Wednesday, September 7, 2016

Looking for the magic bullet

Today I was asked for my opinion on ST Math. I have heard this type of question many times before. It goes something like this...

"I have heard that ST Math improves student test scores. What is your opinion of XXXXX Elementary School asking the PTA to fund the annual subscription?"

Here is my response today...
Hey there... 
I know ST Math (Ji Ji Math) pretty well. I've observed it in action and have been asked numerous times to give my opinion about it. In short, it costs a lot of money for minimal (if any) gains. Nearly all of the studies showing a benefit to students involved low-income students only. It is never made clear whether the students benefitted from ST Math specifically, or if students merely improved because ST Math provided "extra math time" and ANY extra math time would have created the same benefits. 
It is pretty easy to find evidence on both sides of the ST Math question...
Has no effect: 
Has an effect: 
What worries me about schools that are considering ST Math is that there is a belief that ST Math will improve student results WITHOUT teachers having to change their instructional strategies. I've observed teachers in computer lab time using ST Math as a glorified babysitter.  
The NUMBER 1 thing that improves mathematics achievement is improving the quality of the math instruction in the classroom. ST Math is low on the list. 
My suggestion: Use the money to pay for PD that will improve the teaching that goes on in the classroom. Alternatively, the annual cost of ST Math could purchase 50 - 100 Chromebooks each year. 
Sorry dude. ST Math is not the magic bullet. What we need is just good teaching.
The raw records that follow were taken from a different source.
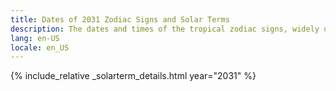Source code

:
 ```yaml
---
title: Dates of 2031 Zodiac Signs and Solar Terms
description: The dates and times of the tropical zodiac signs, widely used in western astrology, and solar terms of year 2031
lang: en-US
locale: en_US
---
```

{% include_relative _solarterm_details.html year="2031" %}
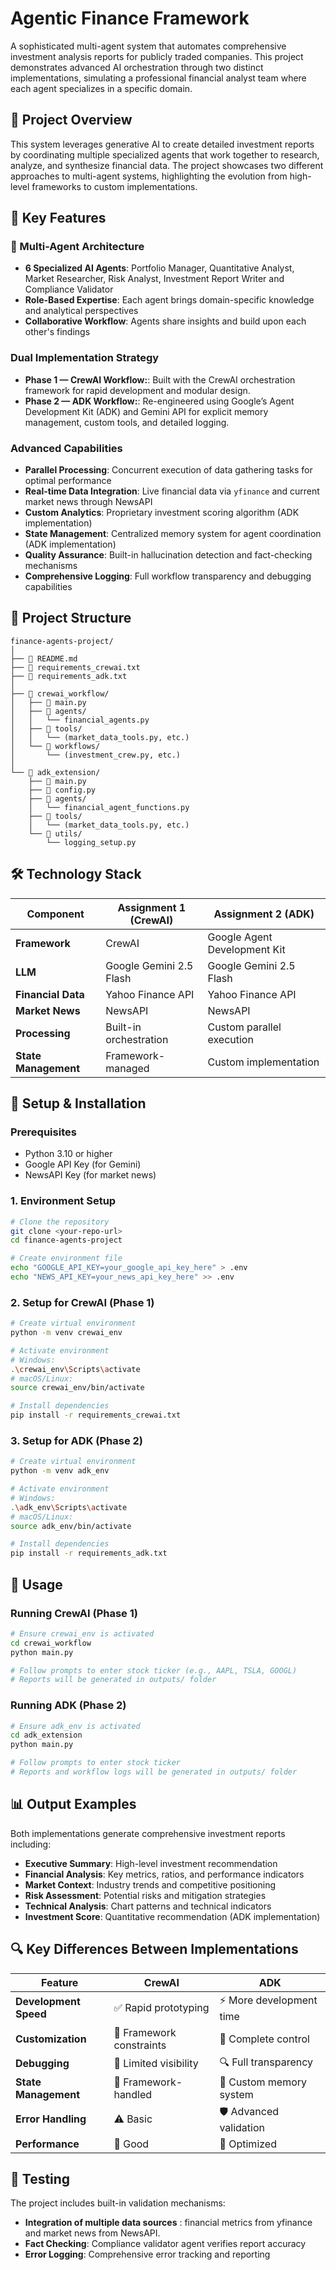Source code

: # Agentic Finance Framework

A sophisticated multi-agent system that automates comprehensive investment analysis reports for publicly traded companies. This project demonstrates advanced AI orchestration through two distinct implementations, simulating a professional financial analyst team where each agent specializes in a specific domain.

## 🎯 Project Overview

This system leverages generative AI to create detailed investment reports by coordinating multiple specialized agents that work together to research, analyze, and synthesize financial data. The project showcases two different approaches to multi-agent systems, highlighting the evolution from high-level frameworks to custom implementations.

## 🚀 Key Features

### 🧩 Multi-Agent Architecture
- **6 Specialized AI Agents**: Portfolio Manager, Quantitative Analyst, Market Researcher, Risk Analyst, Investment Report Writer and Compliance Validator
- **Role-Based Expertise**: Each agent brings domain-specific knowledge and analytical perspectives
- **Collaborative Workflow**: Agents share insights and build upon each other's findings

### Dual Implementation Strategy
- **Phase 1 — CrewAI Workflow:**: Built with the CrewAI orchestration framework for rapid development and modular design.
- **Phase 2 — ADK Workflow:**: Re-engineered using Google’s Agent Development Kit (ADK) and Gemini API for explicit memory management, custom tools, and detailed logging.

### Advanced Capabilities
- **Parallel Processing**: Concurrent execution of data gathering tasks for optimal performance
- **Real-time Data Integration**: Live financial data via `yfinance` and current market news through NewsAPI
- **Custom Analytics**: Proprietary investment scoring algorithm (ADK implementation)
- **State Management**: Centralized memory system for agent coordination (ADK implementation)
- **Quality Assurance**: Built-in hallucination detection and fact-checking mechanisms
- **Comprehensive Logging**: Full workflow transparency and debugging capabilities

## 📁 Project Structure

```
finance-agents-project/
│
├── 📄 README.md
├── 📄 requirements_crewai.txt
├── 📄 requirements_adk.txt
│
├── 📁 crewai_workflow/
│   ├── 📄 main.py
│   ├── 📁 agents/
│   │   └── financial_agents.py
│   ├── 📁 tools/
│   │   └── (market_data_tools.py, etc.)
│   └── 📁 workflows/
│       └── (investment_crew.py, etc.)
│
└── 📁 adk_extension/
    ├── 📄 main.py
    ├── 📄 config.py
    ├── 📁 agents/
    │   └── financial_agent_functions.py
    ├── 📁 tools/
    │   └── (market_data_tools.py, etc.)
    └── 📁 utils/
        └── logging_setup.py
```

## 🛠 Technology Stack

| Component | Assignment 1 (CrewAI) | Assignment 2 (ADK) |
|-----------|------------------------|---------------------|
| **Framework** | CrewAI | Google Agent Development Kit |
| **LLM** | Google Gemini 2.5 Flash | Google Gemini 2.5 Flash |
| **Financial Data** | Yahoo Finance API | Yahoo Finance API |
| **Market News** | NewsAPI | NewsAPI |
| **Processing** | Built-in orchestration | Custom parallel execution |
| **State Management** | Framework-managed | Custom implementation |

## 🔧 Setup & Installation

### Prerequisites
- Python 3.10 or higher
- Google API Key (for Gemini)
- NewsAPI Key (for market news)

### 1. Environment Setup

```bash
# Clone the repository
git clone <your-repo-url>
cd finance-agents-project

# Create environment file
echo "GOOGLE_API_KEY=your_google_api_key_here" > .env
echo "NEWS_API_KEY=your_news_api_key_here" >> .env
```

### 2. Setup for CrewAI (Phase 1)

```bash
# Create virtual environment
python -m venv crewai_env

# Activate environment
# Windows:
.\crewai_env\Scripts\activate
# macOS/Linux:
source crewai_env/bin/activate

# Install dependencies
pip install -r requirements_crewai.txt
```

### 3. Setup for ADK (Phase 2)

```bash
# Create virtual environment
python -m venv adk_env

# Activate environment
# Windows:
.\adk_env\Scripts\activate
# macOS/Linux:
source adk_env/bin/activate

# Install dependencies
pip install -r requirements_adk.txt
```

## 🚀 Usage

### Running CrewAI (Phase 1)

```bash
# Ensure crewai_env is activated
cd crewai_workflow
python main.py

# Follow prompts to enter stock ticker (e.g., AAPL, TSLA, GOOGL)
# Reports will be generated in outputs/ folder
```

### Running ADK (Phase 2)

```bash
# Ensure adk_env is activated
cd adk_extension
python main.py

# Follow prompts to enter stock ticker
# Reports and workflow logs will be generated in outputs/ folder
```

## 📊 Output Examples

Both implementations generate comprehensive investment reports including:

- **Executive Summary**: High-level investment recommendation
- **Financial Analysis**: Key metrics, ratios, and performance indicators
- **Market Context**: Industry trends and competitive positioning
- **Risk Assessment**: Potential risks and mitigation strategies
- **Technical Analysis**: Chart patterns and technical indicators
- **Investment Score**: Quantitative recommendation (ADK implementation)

## 🔍 Key Differences Between Implementations

| Feature | CrewAI | ADK |
|---------|--------|-----|
| **Development Speed** | ✅ Rapid prototyping | ⚡ More development time |
| **Customization** | 🔧 Framework constraints | 🎯 Complete control |
| **Debugging** | 📝 Limited visibility | 🔍 Full transparency |
| **State Management** | 🏢 Framework-handled | 🧠 Custom memory system |
| **Error Handling** | ⚠️ Basic | 🛡️ Advanced validation |
| **Performance** | 🚀 Good | 🚀 Optimized |

## 🧪 Testing

The project includes built-in validation mechanisms:
- **Integration of multiple data sources** : financial metrics from yfinance and market news from NewsAPI.
- **Fact Checking**: Compliance validator agent verifies report accuracy
- **Error Logging**: Comprehensive error tracking and reporting

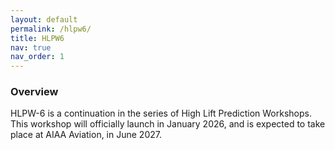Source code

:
 ```yaml
---
layout: default
permalink: /hlpw6/
title: HLPW6
nav: true
nav_order: 1
---
```


### Overview
HLPW-6 is a continuation in the series of High Lift Prediction Workshops. This workshop will officially launch in January 2026, and is expected to take place at AIAA Aviation, in June 2027.
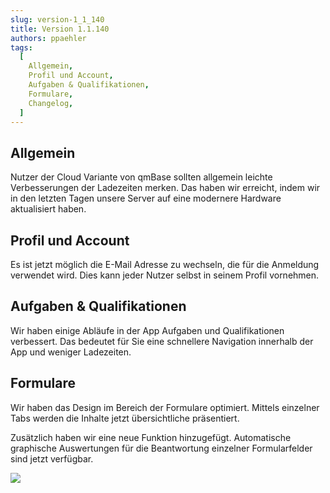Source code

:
 ```yaml
---
slug: version-1_1_140
title: Version 1.1.140
authors: ppaehler
tags:
  [
    Allgemein,
    Profil und Account,
    Aufgaben & Qualifikationen,
    Formulare,
    Changelog,
  ]
---
```


## Allgemein

Nutzer der Cloud Variante von qmBase sollten allgemein leichte Verbesserungen der Ladezeiten merken. Das haben wir erreicht, indem wir in den letzten Tagen unsere Server auf eine modernere Hardware aktualisiert haben.

## Profil und Account

Es ist jetzt möglich die E-Mail Adresse zu wechseln, die für die Anmeldung verwendet wird. Dies kann jeder Nutzer selbst in seinem Profil vornehmen.

## Aufgaben & Qualifikationen

Wir haben einige Abläufe in der App Aufgaben und Qualifikationen verbessert. Das bedeutet für Sie eine schnellere Navigation innerhalb der App und weniger Ladezeiten.

## Formulare

Wir haben das Design im Bereich der Formulare optimiert. Mittels einzelner Tabs werden die Inhalte jetzt übersichtliche präsentiert.

Zusätzlich haben wir eine neue Funktion hinzugefügt. Automatische graphische Auswertungen für die Beantwortung einzelner Formularfelder sind jetzt verfügbar.

![](https://caqadmin.blob.core.windows.net/releasenotes/128/4c352b27-a3e2-477d-b9c4-5fb0515c4c1c-images-mceclip0.png)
When investigating ST Math, schools are attempting to outsource the instruction to a computer, while completely ignoring that the teacher's instructional strategies are far more important than ANY software. Unfortunately, all the money is spent purchasing the site license allowing no money left over to improve the quality of classroom instruction.

Please...let's stop looking for a magic bullet. Instead, let's focus on using our mathematics instructional coaches effectively to improve classroom instruction.

It is hard work, but much better than expending our time and energy looking for a magic bullet.